In February 2016, a judgment was entered in favor of H&R Industries and Harry Schmidt to make the money exempt from garnishment. Bollard & Associates did not agree with the judgment and served interrogatories in support of the execution against H&R and Wells Fargo. 

Wells Fargo responded by alleging that Gary Schmidt, the defendant’s son, held a joint account with his father at Wells Fargo.

Schmidt and H&R Industries filed a claim for exemption — asking for an exemption of $300 and for social security payments. The trial court held a hearing for both parties. 

“Mr. Schmidt testified that prior to 2013, he resided at 2032 Arch Street in Philadelphia, Pennsylvania," according to court documents. "The residence was titled jointly in Mr. Schmidt’s and Appellees’ names, but Mr. Schmidt averred that the home was his and titled jointly solely for estate planning purposes. Mr. Schmidt paid taxes, insurance, and utility bills for the property. In 2013, Mr. Schmidt moved in with Appellee to a different location."

He later sold the property for profit of $385,073.36. The money was then placed into a joint bank account at Wells Fargo, which Schmidt made withdrawals from. Schmidt admitted that he and H&R Industries — who also had access to the money — had received an IRS form 1099 for the proceeds of the sale. But, according to court documents, the 1099 form for Schmidt was not entered into evidence.

After the hearing in the trial court, the court ruled that $188,536.31 held in the joint Wells Fargo account was exempt from judgment. It ruled that the balance was the remaining proceeds from the sale.

In Bollard & Associates' motion for reconsideration, the company stated that the 1099 forms that were signed by Schmidt were evidence enough that the property was jointly owned by the defendants. The court denied the motion and the appellant filed for appeal with the state Superior Court.

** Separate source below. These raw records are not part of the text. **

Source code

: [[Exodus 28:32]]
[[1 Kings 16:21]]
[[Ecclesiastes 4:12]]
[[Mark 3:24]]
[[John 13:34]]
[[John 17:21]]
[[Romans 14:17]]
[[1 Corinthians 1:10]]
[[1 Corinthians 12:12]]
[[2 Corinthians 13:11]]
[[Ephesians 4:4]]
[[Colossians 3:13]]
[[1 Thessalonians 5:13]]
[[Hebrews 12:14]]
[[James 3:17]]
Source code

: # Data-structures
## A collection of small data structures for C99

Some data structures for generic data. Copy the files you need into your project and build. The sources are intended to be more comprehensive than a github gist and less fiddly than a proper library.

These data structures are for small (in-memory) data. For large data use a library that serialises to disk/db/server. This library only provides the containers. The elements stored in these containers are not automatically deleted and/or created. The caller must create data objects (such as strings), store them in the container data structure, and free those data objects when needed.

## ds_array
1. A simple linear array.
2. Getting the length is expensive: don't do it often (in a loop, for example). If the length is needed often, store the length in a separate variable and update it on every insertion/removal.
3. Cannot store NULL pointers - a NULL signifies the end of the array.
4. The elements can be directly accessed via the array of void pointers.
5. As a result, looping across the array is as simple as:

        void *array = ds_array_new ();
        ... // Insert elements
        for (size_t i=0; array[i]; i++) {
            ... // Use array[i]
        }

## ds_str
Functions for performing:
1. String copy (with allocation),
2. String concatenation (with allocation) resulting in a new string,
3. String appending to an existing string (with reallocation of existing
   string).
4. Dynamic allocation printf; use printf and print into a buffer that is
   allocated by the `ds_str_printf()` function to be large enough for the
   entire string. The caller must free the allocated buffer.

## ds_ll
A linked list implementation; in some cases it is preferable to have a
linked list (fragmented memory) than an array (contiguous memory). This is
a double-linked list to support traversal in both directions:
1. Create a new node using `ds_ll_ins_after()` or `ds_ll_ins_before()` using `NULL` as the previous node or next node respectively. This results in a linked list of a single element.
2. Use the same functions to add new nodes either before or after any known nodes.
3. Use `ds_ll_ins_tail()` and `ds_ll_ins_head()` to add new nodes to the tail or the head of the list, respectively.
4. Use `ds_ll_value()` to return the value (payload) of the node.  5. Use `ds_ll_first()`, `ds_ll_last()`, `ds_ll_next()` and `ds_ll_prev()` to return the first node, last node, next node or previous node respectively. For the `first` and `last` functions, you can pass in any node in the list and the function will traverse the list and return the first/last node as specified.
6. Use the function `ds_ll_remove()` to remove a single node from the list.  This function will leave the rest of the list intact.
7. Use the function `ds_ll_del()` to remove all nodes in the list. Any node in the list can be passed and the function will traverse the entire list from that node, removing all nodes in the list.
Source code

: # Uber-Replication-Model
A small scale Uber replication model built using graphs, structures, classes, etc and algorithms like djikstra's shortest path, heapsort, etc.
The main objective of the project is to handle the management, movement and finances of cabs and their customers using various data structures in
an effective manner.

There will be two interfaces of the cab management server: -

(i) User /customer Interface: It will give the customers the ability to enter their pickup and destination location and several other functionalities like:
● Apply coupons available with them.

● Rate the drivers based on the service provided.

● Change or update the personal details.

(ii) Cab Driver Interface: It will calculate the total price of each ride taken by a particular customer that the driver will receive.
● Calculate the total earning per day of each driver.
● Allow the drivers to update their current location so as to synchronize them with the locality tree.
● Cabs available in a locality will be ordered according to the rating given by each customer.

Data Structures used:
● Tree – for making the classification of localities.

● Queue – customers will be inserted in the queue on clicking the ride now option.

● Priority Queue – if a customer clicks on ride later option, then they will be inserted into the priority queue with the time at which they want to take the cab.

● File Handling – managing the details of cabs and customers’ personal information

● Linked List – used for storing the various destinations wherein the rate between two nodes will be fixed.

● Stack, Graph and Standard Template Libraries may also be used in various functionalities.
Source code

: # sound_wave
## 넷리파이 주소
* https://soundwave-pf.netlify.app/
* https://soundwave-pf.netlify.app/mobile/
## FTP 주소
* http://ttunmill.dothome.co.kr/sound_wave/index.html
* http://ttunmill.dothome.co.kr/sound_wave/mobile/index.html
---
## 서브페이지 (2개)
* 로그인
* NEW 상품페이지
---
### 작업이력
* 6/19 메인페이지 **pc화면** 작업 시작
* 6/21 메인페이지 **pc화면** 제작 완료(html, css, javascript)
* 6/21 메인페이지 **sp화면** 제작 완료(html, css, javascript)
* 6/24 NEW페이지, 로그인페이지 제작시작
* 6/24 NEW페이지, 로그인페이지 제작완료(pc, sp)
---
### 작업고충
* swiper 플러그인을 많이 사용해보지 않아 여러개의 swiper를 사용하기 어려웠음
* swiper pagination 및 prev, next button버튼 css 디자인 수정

Bollard & Associates stated that the trial court wrongly denied its motion for reconsideration and the Superior Court agreed. The Superior Court ruled that the trial court ignored other evidence that was undisputed. The court ruled that the evidence proved the proceeds were shared between the defendants. As a result, the order was vacated and the case remanded for proceedings.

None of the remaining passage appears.